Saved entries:
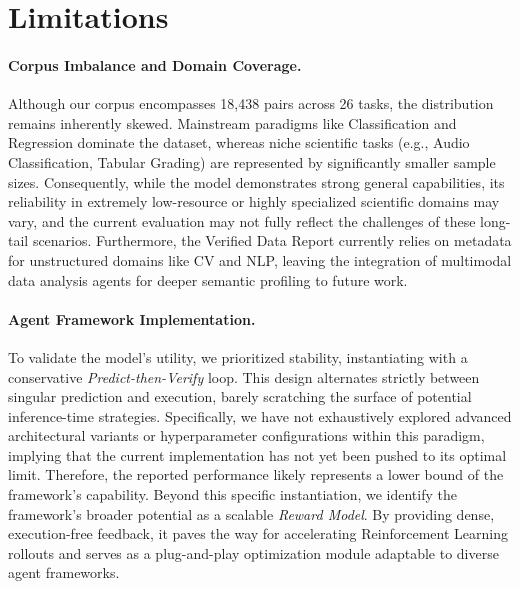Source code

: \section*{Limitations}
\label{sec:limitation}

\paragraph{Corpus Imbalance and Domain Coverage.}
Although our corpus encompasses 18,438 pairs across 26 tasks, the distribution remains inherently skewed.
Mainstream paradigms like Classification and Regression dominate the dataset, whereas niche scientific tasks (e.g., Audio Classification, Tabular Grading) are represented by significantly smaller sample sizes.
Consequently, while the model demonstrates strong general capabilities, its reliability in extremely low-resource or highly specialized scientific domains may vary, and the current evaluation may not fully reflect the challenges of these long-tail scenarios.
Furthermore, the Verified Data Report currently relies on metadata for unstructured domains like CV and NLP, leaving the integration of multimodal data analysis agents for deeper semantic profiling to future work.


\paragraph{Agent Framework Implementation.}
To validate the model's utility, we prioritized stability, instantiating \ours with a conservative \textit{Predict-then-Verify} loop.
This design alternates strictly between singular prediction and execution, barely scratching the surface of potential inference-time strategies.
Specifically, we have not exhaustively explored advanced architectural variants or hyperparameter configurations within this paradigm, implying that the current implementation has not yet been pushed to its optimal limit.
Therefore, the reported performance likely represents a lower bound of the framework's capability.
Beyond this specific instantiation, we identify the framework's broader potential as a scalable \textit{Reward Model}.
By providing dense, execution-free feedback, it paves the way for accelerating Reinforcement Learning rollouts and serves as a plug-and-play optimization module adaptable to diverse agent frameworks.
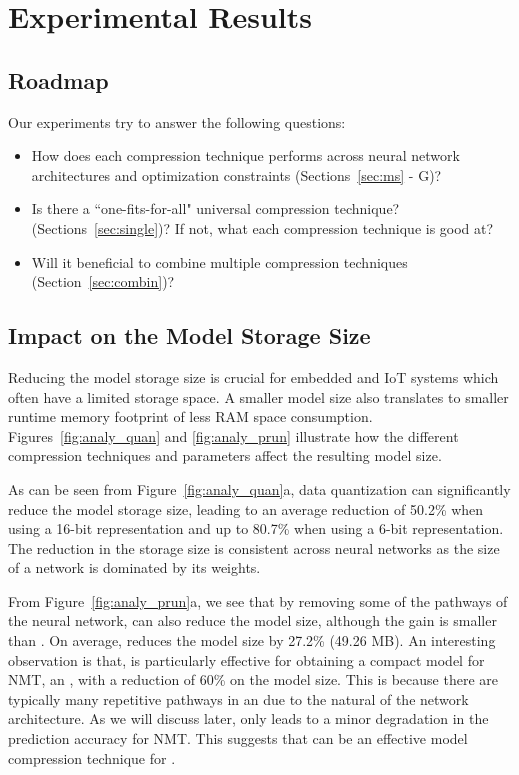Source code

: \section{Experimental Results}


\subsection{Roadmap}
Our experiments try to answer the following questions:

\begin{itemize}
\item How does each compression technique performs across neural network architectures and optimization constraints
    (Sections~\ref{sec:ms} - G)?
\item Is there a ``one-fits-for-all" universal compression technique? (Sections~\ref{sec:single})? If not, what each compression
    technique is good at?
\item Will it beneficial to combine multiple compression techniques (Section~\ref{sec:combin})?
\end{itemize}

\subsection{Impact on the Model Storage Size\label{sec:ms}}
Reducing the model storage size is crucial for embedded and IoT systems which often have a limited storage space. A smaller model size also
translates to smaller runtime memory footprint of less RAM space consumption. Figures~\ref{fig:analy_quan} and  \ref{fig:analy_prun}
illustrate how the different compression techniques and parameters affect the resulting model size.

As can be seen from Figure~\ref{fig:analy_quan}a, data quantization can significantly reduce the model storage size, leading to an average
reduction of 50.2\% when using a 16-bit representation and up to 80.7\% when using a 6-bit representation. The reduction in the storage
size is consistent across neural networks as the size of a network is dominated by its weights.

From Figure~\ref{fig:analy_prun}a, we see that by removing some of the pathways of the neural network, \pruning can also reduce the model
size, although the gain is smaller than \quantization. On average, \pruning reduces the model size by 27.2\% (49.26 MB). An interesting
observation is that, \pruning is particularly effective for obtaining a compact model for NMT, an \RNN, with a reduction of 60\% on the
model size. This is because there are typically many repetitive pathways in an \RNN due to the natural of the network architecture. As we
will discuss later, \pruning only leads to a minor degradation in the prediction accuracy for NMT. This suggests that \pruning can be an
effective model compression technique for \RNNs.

#### Work instructions
Go through the records above, find every line with the word "domains", and list those lines.

#### Answer section
Consequently, while the model demonstrates strong general capabilities, its reliability in extremely low-resource or highly specialized scientific domains may vary, and the current evaluation may not fully reflect the challenges of these long-tail scenarios.
Furthermore, the Verified Data Report currently relies on metadata for unstructured domains like CV and NLP, leaving the integration of multimodal data analysis agents for deeper semantic profiling to future work.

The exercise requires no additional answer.